Start of DATA TO PROCESS

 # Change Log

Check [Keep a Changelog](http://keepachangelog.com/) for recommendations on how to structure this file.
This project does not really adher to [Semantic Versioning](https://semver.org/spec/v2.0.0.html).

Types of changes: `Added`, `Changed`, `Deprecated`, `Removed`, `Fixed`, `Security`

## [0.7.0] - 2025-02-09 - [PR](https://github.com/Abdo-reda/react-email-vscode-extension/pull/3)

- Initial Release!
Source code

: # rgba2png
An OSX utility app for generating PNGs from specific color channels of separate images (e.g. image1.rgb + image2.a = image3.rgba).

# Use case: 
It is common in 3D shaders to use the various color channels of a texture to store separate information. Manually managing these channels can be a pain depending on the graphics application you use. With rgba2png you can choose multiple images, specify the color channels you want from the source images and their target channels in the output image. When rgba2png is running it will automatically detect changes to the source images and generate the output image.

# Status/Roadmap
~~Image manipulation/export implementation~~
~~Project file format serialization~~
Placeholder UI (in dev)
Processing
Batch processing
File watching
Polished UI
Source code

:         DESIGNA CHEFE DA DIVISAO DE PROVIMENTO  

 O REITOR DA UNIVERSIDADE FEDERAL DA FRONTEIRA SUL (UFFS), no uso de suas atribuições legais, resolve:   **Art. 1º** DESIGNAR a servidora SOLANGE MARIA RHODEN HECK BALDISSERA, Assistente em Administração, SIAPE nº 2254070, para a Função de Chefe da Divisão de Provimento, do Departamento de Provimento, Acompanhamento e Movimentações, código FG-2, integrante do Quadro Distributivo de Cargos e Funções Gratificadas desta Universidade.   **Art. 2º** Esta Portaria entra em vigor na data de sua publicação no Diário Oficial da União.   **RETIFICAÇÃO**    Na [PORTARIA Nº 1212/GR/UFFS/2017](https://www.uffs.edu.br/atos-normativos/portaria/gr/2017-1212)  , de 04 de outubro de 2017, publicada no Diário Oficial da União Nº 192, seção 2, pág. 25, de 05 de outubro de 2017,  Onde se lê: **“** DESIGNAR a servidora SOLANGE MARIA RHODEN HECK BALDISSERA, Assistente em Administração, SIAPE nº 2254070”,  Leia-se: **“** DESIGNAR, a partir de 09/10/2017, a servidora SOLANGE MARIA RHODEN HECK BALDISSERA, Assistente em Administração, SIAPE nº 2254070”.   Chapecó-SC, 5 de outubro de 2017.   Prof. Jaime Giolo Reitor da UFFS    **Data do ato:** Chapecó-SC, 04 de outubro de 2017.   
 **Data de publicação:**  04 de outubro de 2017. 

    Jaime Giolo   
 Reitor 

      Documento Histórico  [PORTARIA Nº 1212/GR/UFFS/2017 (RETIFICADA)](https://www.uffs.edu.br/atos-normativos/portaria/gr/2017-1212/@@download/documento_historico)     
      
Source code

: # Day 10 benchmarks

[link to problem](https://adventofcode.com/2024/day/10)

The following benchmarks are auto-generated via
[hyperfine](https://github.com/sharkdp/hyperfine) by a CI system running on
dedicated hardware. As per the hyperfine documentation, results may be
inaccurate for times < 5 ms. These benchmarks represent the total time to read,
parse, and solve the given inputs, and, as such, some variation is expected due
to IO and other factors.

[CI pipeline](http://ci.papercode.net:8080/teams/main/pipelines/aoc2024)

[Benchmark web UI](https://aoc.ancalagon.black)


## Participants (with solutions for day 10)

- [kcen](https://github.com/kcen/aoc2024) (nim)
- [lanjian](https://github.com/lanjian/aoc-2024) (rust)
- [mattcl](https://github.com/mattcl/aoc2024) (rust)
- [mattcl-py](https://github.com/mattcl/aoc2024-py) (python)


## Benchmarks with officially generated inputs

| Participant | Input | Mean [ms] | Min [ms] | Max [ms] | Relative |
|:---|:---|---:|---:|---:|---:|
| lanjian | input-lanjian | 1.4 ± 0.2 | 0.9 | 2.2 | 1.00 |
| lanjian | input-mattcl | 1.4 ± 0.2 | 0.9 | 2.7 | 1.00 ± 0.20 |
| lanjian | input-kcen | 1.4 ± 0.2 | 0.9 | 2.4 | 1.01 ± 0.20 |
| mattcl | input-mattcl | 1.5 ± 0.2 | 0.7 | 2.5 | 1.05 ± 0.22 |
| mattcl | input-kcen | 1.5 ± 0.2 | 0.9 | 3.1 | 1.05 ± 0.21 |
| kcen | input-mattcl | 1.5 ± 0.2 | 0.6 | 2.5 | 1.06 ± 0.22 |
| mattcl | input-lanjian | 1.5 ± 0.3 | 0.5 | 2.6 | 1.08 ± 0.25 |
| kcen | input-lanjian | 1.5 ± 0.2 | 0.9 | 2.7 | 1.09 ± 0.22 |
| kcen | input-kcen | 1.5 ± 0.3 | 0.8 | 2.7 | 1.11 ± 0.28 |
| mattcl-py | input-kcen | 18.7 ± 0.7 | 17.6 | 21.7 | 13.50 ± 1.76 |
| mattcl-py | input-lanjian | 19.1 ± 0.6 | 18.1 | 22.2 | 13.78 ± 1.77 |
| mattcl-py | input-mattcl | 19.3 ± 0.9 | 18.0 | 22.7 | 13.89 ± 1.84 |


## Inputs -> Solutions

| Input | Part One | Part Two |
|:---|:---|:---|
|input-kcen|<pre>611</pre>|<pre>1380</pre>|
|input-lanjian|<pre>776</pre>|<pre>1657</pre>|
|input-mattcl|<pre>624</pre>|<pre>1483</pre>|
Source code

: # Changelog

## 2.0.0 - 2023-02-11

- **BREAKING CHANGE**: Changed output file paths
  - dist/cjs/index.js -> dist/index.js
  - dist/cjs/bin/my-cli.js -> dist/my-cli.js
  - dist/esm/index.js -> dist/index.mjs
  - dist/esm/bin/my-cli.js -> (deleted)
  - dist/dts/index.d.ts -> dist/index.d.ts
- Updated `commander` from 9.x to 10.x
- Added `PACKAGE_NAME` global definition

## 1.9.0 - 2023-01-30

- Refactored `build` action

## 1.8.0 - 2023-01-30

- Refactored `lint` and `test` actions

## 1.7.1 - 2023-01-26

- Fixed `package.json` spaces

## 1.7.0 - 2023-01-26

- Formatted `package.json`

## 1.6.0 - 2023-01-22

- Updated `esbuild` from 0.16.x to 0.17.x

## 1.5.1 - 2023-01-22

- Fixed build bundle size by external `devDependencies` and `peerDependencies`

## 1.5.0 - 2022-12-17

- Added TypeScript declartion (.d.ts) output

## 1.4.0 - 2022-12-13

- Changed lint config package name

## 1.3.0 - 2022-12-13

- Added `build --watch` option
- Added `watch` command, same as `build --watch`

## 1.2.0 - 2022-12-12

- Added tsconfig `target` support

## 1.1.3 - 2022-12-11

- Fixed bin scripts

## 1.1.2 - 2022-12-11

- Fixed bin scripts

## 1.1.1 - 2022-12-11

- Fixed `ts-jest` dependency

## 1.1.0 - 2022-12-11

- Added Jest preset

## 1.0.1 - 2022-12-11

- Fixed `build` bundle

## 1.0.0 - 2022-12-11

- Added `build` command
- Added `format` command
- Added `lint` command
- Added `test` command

End of DATA TO PROCESS

# WHAT IS EXPECTED:
Work out how many lines in the material contain the string "lint", then write that number and nothing more.

# EXPECTED ANSWER:
3